The Distribution agent tries to connect the Distributor with the server on which it is located (either the Distributor or Subscriber).
If the connection succeeds, the Distribution agent reads the database objects and schema and copies them onto the Subscriber.
The Log Reader agent monitors the transaction log (hoping to find any UPDATE , INSERT , and/or DELETE statement) and when it finds modifications, it sends it to the distribution database. The scheduled basis at which the Log Reader agent monitors can be set to either continuous monitoring or monitoring after a custom time interval.
When the Distributor sends a push or the Subscriber calls a pull, the Distribution agent reads the files from the distribution folder, and the actions are applied at the Subscriber. When a Subscriber activates the agent through a pull, changes are propagated to all Subscribers.

Now you have seen how transactional replication works, and have learned that it is a good solution when data needs to be sent and received in real time. In other instances, however, transactional replication is not the best alternative. Many scenarios require more flexibility, such as that offered by merge replication. The next section describes merge replication and how it processes replication.

Inside Merge Replication

In SQL Server 2000, merge replication is made possible by using both the Snapshot and Merge agents. As in other types of replication, the Snapshot agent carries out the job of preparing initial Snapshot files (containing published tables and database objects such as stored procedures) and transfers them to the Snapshot folder.

As soon as you allow users in multiple locations to change their own copies of the data independently, data conflicts become inevitable. A conflict occurs when data has been changed at more than one location and then an attempt is made to synchronize the data. You have a choice whether to use row-level or column-level conflict tracking. In row-level tracking, a change to two separate columns still results in a conflict. For example, one person might change a person's name while another person changes the phone number. In column-level tracking this is not an issue, but using row-level tracking results in a conflict.

Timestamp column values are regenerated when the data is copied to the Subscribers. Timestamps can be compared to determine when changes were made.

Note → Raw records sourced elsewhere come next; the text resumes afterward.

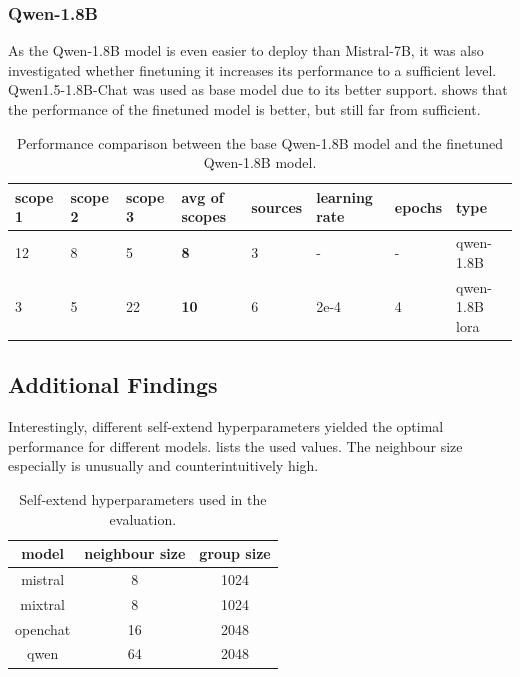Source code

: \documentclass[]{article}
\begin{document}
\subsubsection{Qwen-1.8B}

As the Qwen-1.8B model is even easier to deploy than Mistral-7B, it was also investigated whether finetuning it increases its performance to a sufficient level. Qwen1.5-1.8B-Chat was used as base model due to its better support.  shows that the performance of the finetuned model is better, but still far from sufficient.

\begin{table}[h]
	\centering
	\begin{tabular}{|l|l|l|l|l|l|l|l|}
		\hline
		scope 1 & scope 2 & scope 3 & avg of scopes & sources & learning rate & epochs & type \\\hline
		12 & 8 & 5 & \textbf{8} & 3 & - & - & qwen-1.8B \\\hline
		3 & 5 & 22 & \textbf{10} & 6 & 2e-4 & 4 & qwen-1.8B lora \\\hline
	\end{tabular}
	\caption{Performance comparison between the base Qwen-1.8B model and the finetuned Qwen-1.8B model.}
	\label{tab:qwen-comparison}
\end{table}	
	
	\subsection{Additional Findings}
	
	
	Interestingly, different self-extend hyperparameters yielded the optimal performance for different models.  lists the used values. The neighbour size especially is unusually and counterintuitively high.
	
	\begin{table}[h!]
		\centering
			\begin{tabularx}{.5\textwidth}{ccc}
				\toprule
				model & neighbour size & group size \\
				\midrule
				mistral & 8 & 1024 \\
				mixtral & 8 & 1024 \\
				openchat & 16 & 2048 \\
				qwen & 64 & 2048 \\
				\bottomrule
			\end{tabularx}
			\caption{Self-extend hyperparameters used in the evaluation.}
			\label{tab:self-extend-params}
	\end{table}
	
\end{document}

If you are replicating columns that are defined as Foreign Keys, make sure to include the reference table in the publication so that integrity can be maintained .

The Merge agent is responsible for the detection of all conflicts. Conflicts are resolved by priority, by first synchronization, or by a custom resolver as defined through a stored procedure or COM object. The default mechanism used by SQL Server is priority based, where priorities are assigned to each Subscriber.

The Merge agent transfers modifications from the Publisher and applies them at the Subscriber and then takes modifications made at the Subscriber and applies them at the Publisher. If conflicts occur during synchronization between the Publisher and Subscriber, the Merge agent gets notified and takes the proper course of action. Taking the proper course of action depends on how resolution has been set up.

Merge replication allows for the most flexibility of all the replication models, but latency is the highest of the three models. This form of replication is appropriate in situations where the Subscribers need to be able to update the data they receive, network connectivity is not consistent, and conflicts have been minimized by application design or are otherwise unlikely . Merge replication requires the highest degree of design planning in that merge replication requires a uniqueidentifier column with the rowguidcol attribute included. When applied, merge replication may have to alter the table structure and will require conflict resolution strategies to be applied.

Merge replication enables each copy of data to be changed independently, but it is not the only solution if data needs to be changed at the Subscriber. The alternative is to allow updating subscriptions with transactional and snapshot replication.